Simulation studies and three-dimensional (3-D) reservoir modeling were conducted as part of an integrated geologic, petrophysical, and geophysical effort to better define the distribution of remaining oil and the opportunities for a more effective recovery of remaining hydrocarbons. Two 3-D reservoir models—a 2000-ac window model and a fieldwide model—were built using a cycle-based geologic framework and rock-fabric–dependent petrophysical properties. A comprehensive sensitivity study on volumetrics was conducted using the fieldwide model, and reservoir simulation was performed in a 1600-ac area in the window model.

Original oil in place (OOIP) is a complex function of log-data quality, mapping parameters, vertical resolution of the 3-D grid, oil-water contact, and cutoff values in porosity, permeability, and water saturation. The high vertical-resolution 3-D model calculates higher OOIP than the 36-layer cycle-based model by 8 to 30%, depending on the cutoff criteria. Because permeability is a function of porosity and rock fabric, the permeability cutoff is equivalent to rock-fabric-dependent porosity or water saturation cutoffs and is less sensitive to grid vertical resolution than porosity and water saturation cutoffs.
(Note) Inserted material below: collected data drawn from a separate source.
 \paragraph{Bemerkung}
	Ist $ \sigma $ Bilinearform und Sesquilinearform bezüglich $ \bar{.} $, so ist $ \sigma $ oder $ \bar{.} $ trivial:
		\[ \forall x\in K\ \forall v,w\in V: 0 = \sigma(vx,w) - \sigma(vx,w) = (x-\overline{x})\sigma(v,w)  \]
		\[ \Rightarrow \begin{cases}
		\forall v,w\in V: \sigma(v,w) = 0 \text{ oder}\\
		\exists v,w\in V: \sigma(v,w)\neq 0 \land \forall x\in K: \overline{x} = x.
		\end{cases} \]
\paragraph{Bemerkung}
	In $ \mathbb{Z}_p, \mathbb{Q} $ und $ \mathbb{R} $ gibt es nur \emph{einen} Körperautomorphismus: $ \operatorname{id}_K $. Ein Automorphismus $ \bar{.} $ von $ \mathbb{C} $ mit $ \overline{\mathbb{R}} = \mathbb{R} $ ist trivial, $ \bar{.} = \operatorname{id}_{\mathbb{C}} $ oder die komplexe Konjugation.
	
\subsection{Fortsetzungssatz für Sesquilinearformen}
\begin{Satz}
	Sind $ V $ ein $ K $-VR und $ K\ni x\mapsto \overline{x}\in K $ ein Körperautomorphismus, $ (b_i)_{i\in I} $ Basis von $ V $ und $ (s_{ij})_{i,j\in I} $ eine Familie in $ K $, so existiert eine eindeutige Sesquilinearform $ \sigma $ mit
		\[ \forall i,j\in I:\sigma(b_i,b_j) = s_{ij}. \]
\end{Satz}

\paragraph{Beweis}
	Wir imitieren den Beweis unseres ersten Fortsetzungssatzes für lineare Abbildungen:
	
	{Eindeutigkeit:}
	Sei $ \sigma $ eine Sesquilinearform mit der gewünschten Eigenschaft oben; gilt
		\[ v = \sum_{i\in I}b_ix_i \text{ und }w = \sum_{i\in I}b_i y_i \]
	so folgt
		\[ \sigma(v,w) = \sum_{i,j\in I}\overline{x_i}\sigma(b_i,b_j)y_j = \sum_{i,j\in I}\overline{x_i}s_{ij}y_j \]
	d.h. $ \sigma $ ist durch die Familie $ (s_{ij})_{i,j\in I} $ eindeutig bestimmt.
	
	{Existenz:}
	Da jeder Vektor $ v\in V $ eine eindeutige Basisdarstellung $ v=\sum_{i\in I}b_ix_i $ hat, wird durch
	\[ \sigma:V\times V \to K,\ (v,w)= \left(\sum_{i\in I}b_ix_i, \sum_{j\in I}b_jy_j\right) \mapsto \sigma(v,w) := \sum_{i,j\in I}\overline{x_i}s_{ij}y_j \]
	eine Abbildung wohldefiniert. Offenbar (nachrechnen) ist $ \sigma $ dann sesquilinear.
The simulation study was divided into two phases: sensitivity analysis and history matching. The sensitivity study was used to evaluate and rank the importance of reservoir parameters affecting production performance. During simulation, oil relative permeability for primary recovery has a strong effect on recovery from waterflooding. Because fractures and breccias are common in testing and core data, negative skin factors (or effective wellbore radii) were used to simulate near-wellbore fractures, and permeability values in the lower Wichita were modified to simulate karst-related breccias. Through history matching, optimal fluid and rock properties were determined.